8ESX

HIV protease in complex with benzoxaborolone analog of darunavir

8ESX の概要

• エントリーDOI: 10.2210/pdb8esx/pdb
• 分子名称: Protease, GLYCEROL, CHLORIDE ION, ... (7 entities in total)
• 機能のキーワード: virus, protease, inhibitor, boron, hydrolase, hydrolase-inhibitor complex, hydrolase/inhibitor
• 由来する生物種: Human immunodeficiency virus 1
• タンパク質・核酸の鎖数: 2
• 化学式量合計: 22381.31

構造登録者

Windsor, I.W.,Graham, B.J.,Raines, R.T. (登録日: 2022-10-15, 公開日: 2023-02-08, 最終更新日: 2023-10-25)

主引用文献

Graham, B.J.,Windsor, I.W.,Raines, R.T.
Inhibition of HIV-1 Protease by a Boronic Acid with High Oxidative Stability.
Acs Med.Chem.Lett., 14:171-175, 2023

PubMed Abstract: HIV-1 protease is an important target for pharmaceutical intervention in HIV infection.
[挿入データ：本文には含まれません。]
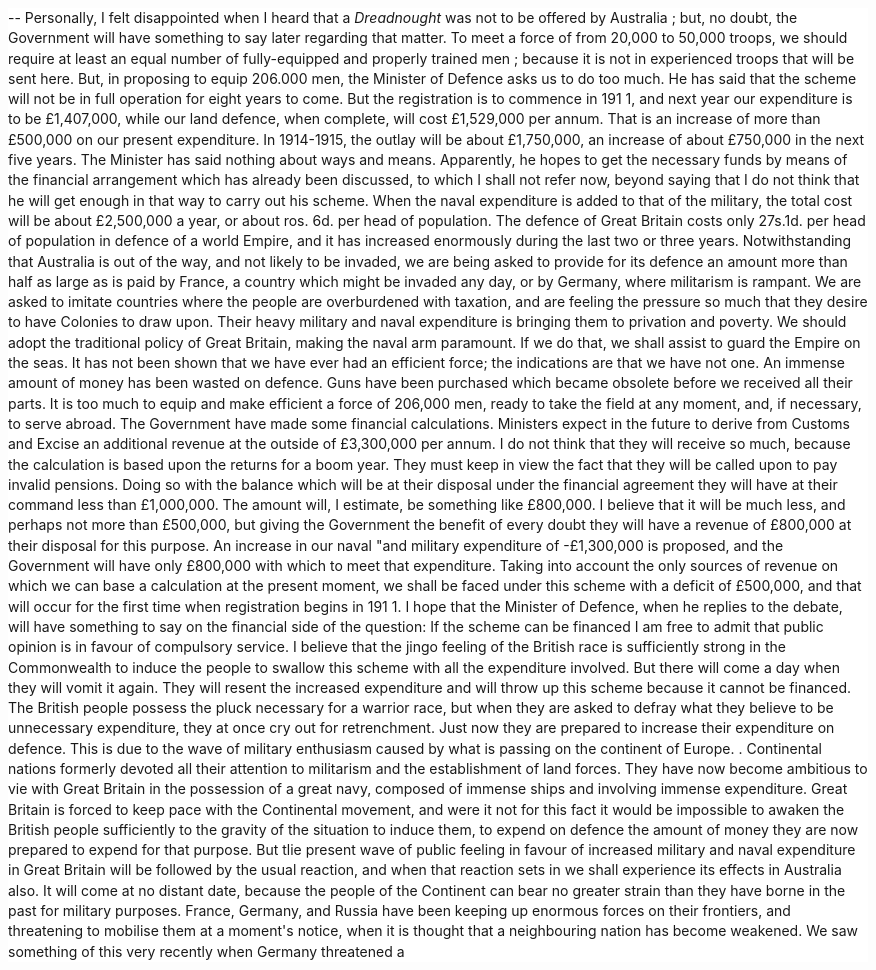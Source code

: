-- Personally, I felt disappointed when I heard that a  *Dreadnought*  was not to be offered by Australia ; but, no doubt, the Government will have something to say later regarding that matter. To meet a force of from 20,000 to 50,000 troops, we should require at least an equal number of fully-equipped and properly trained men ; because it is not in experienced troops that will be sent here. But, in proposing to equip 206.000 men, the Minister of Defence asks us to do too much. He has said that the scheme will not be in full operation for eight years to come. But the registration is to commence in 191 1, and next year our expenditure is to be £1,407,000, while our land defence, when complete, will cost £1,529,000 per annum. That is an increase of more than £500,000 on our present expenditure. In 1914-1915, the outlay will be about £1,750,000, an increase of about £750,000 in the next five years. The Minister has said nothing about ways and means. Apparently, he hopes to get the necessary funds by means of the financial arrangement which has already been discussed, to which I shall not refer now, beyond saying that I do not think that he will get enough in that way to carry out his scheme. When the naval expenditure is added to that of the military, the total cost will be about £2,500,000 a year, or about ros. 6d. per head of population. The defence of Great Britain costs only 27s.1d. per head of population in defence of a world Empire, and it has increased enormously during the last two or three years. Notwithstanding that Australia is out of the way, and not likely to be invaded, we are being asked to provide for its defence an amount more than half as large as is paid by France, a country which might be invaded any day, or by Germany, where militarism is rampant. We are asked to imitate countries where the people are overburdened with taxation, and are feeling the pressure so much that they desire to have Colonies to draw upon. Their heavy military and naval expenditure is bringing them to privation and poverty. We should adopt the traditional policy of Great Britain, making the naval arm paramount. If we do that, we shall assist to guard the Empire on the seas. It has not been shown that we have ever had an efficient force; the indications are that we have not one. An immense amount of money has been wasted on defence. Guns have been purchased which became obsolete before we received all their parts. It is too much to equip and make efficient a force of 206,000 men, ready to take the field at any moment, and, if necessary, to serve abroad. The Government have made some financial calculations. Ministers expect in the future to derive from Customs and Excise an additional revenue at the outside of £3,300,000 per annum. I do not think that they will receive so much, because the calculation is based upon the returns for a boom year. They must keep in view the fact that they will be called upon to pay invalid pensions. Doing so with the balance which will be at their disposal under the financial agreement they will have at their command less than £1,000,000. The amount will, I estimate, be something like £800,000. I believe that it will be much less, and perhaps not more than £500,000, but giving the Government the benefit of every doubt they will have a revenue of £800,000 at their disposal for this purpose. An increase in our naval "and military expenditure of -£1,300,000 is proposed, and the Government will have only £800,000 with which to meet that expenditure. Taking into account the only sources of revenue on which we can base a calculation at the present moment, we shall be faced under this scheme with a deficit of £500,000, and that will occur for the first time when registration begins in 191 1. I hope that the Minister of Defence, when he replies to the debate, will have something to say on the financial side of the question: If the scheme can be financed I am free to admit that public opinion is in favour of compulsory service. I believe that the jingo feeling of the British race is sufficiently strong in the Commonwealth to induce the people to swallow this scheme with all the expenditure involved. But there will come a day when they will vomit it again. They will resent the increased expenditure and will throw up this scheme because it cannot be financed. The British people possess the pluck necessary for a warrior race, but when they are asked to defray what they believe to be unnecessary expenditure, they at once cry out for retrenchment. Just now they are prepared to increase their expenditure on defence. This is due to the wave of military enthusiasm caused by what is passing on the continent of Europe. . Continental nations formerly devoted all their attention to militarism and the establishment of land forces. They have now become ambitious to vie with Great Britain in the possession of a great navy, composed of immense ships and involving immense expenditure. Great Britain is forced to keep pace with the Continental movement, and were it not for this fact it would be impossible to awaken the British people sufficiently to the gravity of the situation to induce them, to expend on defence the amount of money they are now prepared to expend for that purpose. But tlie present wave of public feeling in favour of increased military and naval expenditure in Great Britain will be followed by the usual reaction, and when that reaction sets in we shall experience its effects in Australia also. It will come at no distant date, because the people of the Continent can bear no greater strain than they have borne in the past for military purposes. France, Germany, and Russia have been keeping up enormous forces on their frontiers, and threatening to mobilise them at a moment's notice, when it is thought that a neighbouring nation has become weakened. We saw something of this very recently when Germany threatened a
Extensive structure-based drug design led to darunavir becoming a key chemotherapeutic agent. We replaced the aniline group of darunavir with a benzoxaborolone to form BOL-darunavir. This analogue has the same potency as darunavir as an inhibitor of catalysis by wild-type HIV-1 protease and, unlike darunavir, does not lose potency as an inhibitor of the common D30N variant. Moreover, BOL-darunavir is much more stable to oxidation than is a simple phenylboronic acid analogue of darunavir. X-ray crystallography revealed an extensive network of hydrogen bonds between the enzyme and benzoxaborolone moiety, including a novel direct hydrogen bond from a main-chain nitrogen to the carbonyl oxygen of the benzoxaborolone moiety that displaces a water molecule. These data highlight the utility of benzoxaborolone as a pharmacophore.

PubMed: 36793428
DOI: 10.1021/acsmedchemlett.2c00464

実験手法

X-RAY DIFFRACTION (1.35 Å)